Well of course he ignored this.

suck my woke dick
Oct 10, 2012

:siren:I CANNOT EJACULATE WITHOUT SEEING NATIVE AMERICANS BRUTALISED!:siren:

Put this cum-loving slave on ignore immediately!

zeroprime posted:

Well of course he ignored this.

Just like certain other posters in every thread about Israel vs Palestine, cartoons, and islam, MIGF fails to understand the distinction between critical discussion and discrimination.

My Imaginary GF
Jul 17, 2005

by R. Guyovich

zeroprime posted:

Well of course he ignored this.

What AA was saying is that 10 folk didn't see antisemitism. What I'm hearing is that 3 individuals working and of the historically targeted population group saw antisemitism. See it one, could be an individual; see it twice, could be a bias; see it three times, its antisemitism and you should not discount the voice of those who see the repression because others do not.
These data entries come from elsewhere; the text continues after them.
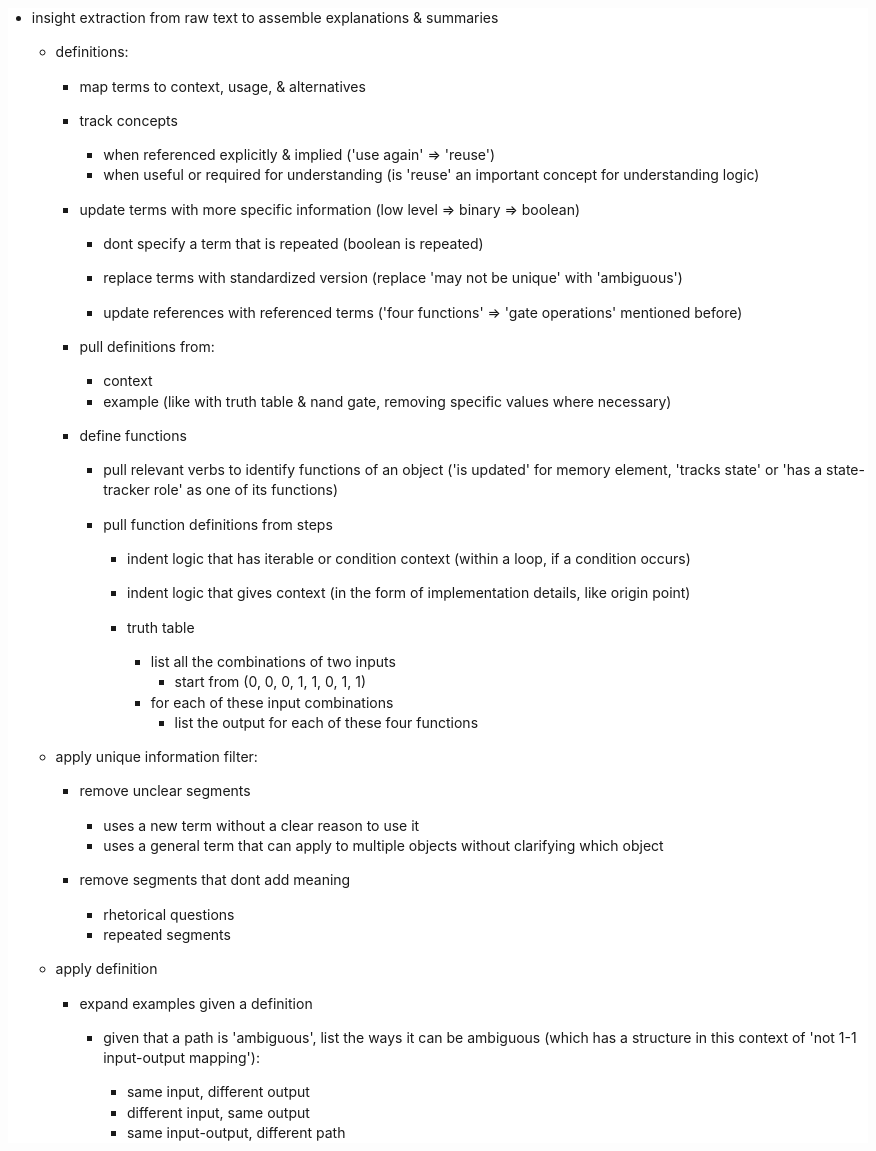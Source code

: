 - insight extraction from raw text to assemble explanations & summaries
	
	- definitions:

		- map terms to context, usage, & alternatives

		- track concepts
			- when referenced explicitly & implied ('use again' => 'reuse')
			- when useful or required for understanding (is 'reuse' an important concept for understanding logic)

		- update terms with more specific information (low level => binary => boolean)

			- dont specify a term that is repeated (boolean is repeated)

			- replace terms with standardized version (replace 'may not be unique' with 'ambiguous')

			- update references with referenced terms ('four functions' => 'gate operations' mentioned before)

		- pull definitions from:
			- context
			- example (like with truth table & nand gate, removing specific values where necessary)

		- define functions

			- pull relevant verbs to identify functions of an object ('is updated' for memory element, 'tracks state' or 'has a state-tracker role' as one of its functions)

			- pull function definitions from steps

				- indent logic that has iterable or condition context (within a loop, if a condition occurs)

				- indent logic that gives context (in the form of implementation details, like origin point)

				- truth table
					- list all the combinations of two inputs
					 	- start from (0, 0,  0, 1,  1, 0,  1, 1)
					- for each of these input combinations
						- list the output for each of these four functions

	- apply unique information filter:

		- remove unclear segments
			- uses a new term without a clear reason to use it
			- uses a general term that can apply to multiple objects without clarifying which object

		- remove segments that dont add meaning
			- rhetorical questions
			- repeated segments

	- apply definition

		- expand examples given a definition

			- given that a path is 'ambiguous', list the ways it can be ambiguous (which has a structure in this context of 'not 1-1 input-output mapping'):

				- same input, different output
				- different input, same output
				- same input-output, different path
Ten who do not see oppression does not silence the three voices of those oppressed. Given that these are individuals at an institution which would even deign to consider forwarding the name of an individual to its board for hiring, an individual with outspoken views which are seen by three of the university's 13 executive committee members in the jewish studies department as antisemitic, I am beginning to consider that UIUC may have a systemic bias which inhibits awareness, recognition, reporting, and action of and against antisemitism where and when it occurs.

I think the only reasonable management reaction is the complete defunding and consolidation of the department which put forth Salaita, so that future repeats of this mistake may be avoided and systemic antisemitism eliminated from the institution.

blowfish posted:

We could argue about whether the guy is an antisemite, just wrong, or completely spot on, but that will not be very productive.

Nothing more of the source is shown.